DAZN officials announced the change on Thursday after studying subscriber patterns. They found that their audience in general fit into two categories. One category was those who subscribed and watched regularly, whether it was the boxing, MMA or Major League Baseball coverage. That group maintained its subscription.
The other group treated DAZN more as a pay-per-view entity, subscribing, watching a single event, and then canceling after the event.
The mentality is to discount the price slightly to those who commit for one year. For those who subscribe based on the event, like a pay-per-view, the mentality is that $19.99 is still far less expensive than the price of a Canelo Alvarez or Gennady Golovkin pay-per-view would have been.
All current subscribers to the service will be grandfathered in and be able to maintain subscriptions at $9.99 per month for one more year without committing to the full year.
The price change comes right before the company has three major events. Alvarez will defend his WBA and WBC middleweight titles against IBF champion Danny Jacobs in a May 4 fight from the T-Mobile Arena in Las Vegas. Anthony Joshua will defend his WBA Super, IBF, WBO and IBO heavyweight titles on June 1 in Madison Square Garden against Jarnell Miller. This is Joshua’s first fight in the United States.

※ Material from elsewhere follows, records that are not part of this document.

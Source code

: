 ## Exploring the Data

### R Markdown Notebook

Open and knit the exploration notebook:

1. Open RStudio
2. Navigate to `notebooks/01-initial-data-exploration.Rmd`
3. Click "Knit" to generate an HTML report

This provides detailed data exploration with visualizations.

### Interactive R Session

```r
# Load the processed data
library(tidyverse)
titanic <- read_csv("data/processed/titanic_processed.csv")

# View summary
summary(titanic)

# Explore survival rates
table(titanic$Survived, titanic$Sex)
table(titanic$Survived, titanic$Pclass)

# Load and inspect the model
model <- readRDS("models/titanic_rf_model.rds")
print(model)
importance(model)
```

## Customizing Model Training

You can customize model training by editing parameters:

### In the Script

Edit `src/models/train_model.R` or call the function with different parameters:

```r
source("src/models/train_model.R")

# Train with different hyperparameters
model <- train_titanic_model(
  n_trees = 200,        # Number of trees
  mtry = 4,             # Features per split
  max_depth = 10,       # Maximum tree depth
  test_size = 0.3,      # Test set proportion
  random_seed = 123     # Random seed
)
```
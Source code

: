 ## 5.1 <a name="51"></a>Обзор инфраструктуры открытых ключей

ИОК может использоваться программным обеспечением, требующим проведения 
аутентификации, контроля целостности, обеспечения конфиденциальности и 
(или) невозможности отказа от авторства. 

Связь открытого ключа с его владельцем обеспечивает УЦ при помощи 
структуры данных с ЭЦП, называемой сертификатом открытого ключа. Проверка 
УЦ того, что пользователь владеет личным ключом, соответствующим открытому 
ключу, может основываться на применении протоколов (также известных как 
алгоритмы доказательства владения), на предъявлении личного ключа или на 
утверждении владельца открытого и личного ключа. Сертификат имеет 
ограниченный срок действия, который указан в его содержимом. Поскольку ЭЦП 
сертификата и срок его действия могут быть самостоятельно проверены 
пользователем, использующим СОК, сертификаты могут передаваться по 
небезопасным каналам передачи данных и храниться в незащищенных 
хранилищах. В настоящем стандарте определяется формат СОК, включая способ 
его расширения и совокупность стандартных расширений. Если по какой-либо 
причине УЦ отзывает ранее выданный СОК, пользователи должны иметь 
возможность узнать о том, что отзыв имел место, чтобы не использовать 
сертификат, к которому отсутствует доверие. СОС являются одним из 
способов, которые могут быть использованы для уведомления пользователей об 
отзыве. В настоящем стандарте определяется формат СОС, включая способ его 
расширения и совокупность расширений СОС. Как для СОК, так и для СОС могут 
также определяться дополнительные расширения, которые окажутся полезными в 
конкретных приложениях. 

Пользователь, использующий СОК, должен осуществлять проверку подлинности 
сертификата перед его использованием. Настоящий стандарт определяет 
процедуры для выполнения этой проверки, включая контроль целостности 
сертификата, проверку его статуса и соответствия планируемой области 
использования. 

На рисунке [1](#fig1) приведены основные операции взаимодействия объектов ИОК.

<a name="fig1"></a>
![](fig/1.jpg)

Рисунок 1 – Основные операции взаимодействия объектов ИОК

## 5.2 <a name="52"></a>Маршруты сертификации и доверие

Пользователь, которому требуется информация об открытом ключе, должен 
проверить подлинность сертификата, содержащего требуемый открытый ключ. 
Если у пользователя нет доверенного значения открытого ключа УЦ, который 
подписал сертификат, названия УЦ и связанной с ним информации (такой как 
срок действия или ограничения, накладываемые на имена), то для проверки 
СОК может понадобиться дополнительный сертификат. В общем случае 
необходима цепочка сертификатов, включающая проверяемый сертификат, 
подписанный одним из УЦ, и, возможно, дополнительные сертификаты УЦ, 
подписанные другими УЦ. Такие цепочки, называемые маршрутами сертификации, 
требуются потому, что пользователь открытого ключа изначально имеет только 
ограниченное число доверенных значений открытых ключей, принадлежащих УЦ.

The other major event is Bellator 220, on April 27 at the SAP Center in San Jose, headlined by Rory MacDonald facing Jon Fitch for the welterweight title in a bout doubling as a first-round fight in the company’s welterweight tournament, plus Ilima-Lei Macfarlane defends her flyweight title against Veta Arteaga.
DAZN greatly changed the boxing pay-per-view landscape when signing Alvarez, the current biggest star, to a $365 million deal for 11 fights over five years, removing him from traditional pay-per-view. They followed by signing his biggest rival, Golovkin, to a six-fight deal at more than nine figures. Earlier this month they offered Deontay Wilder a $120 million four-fight deal which would have included two bouts with Joshua, a deal that Wilder didn’t accept.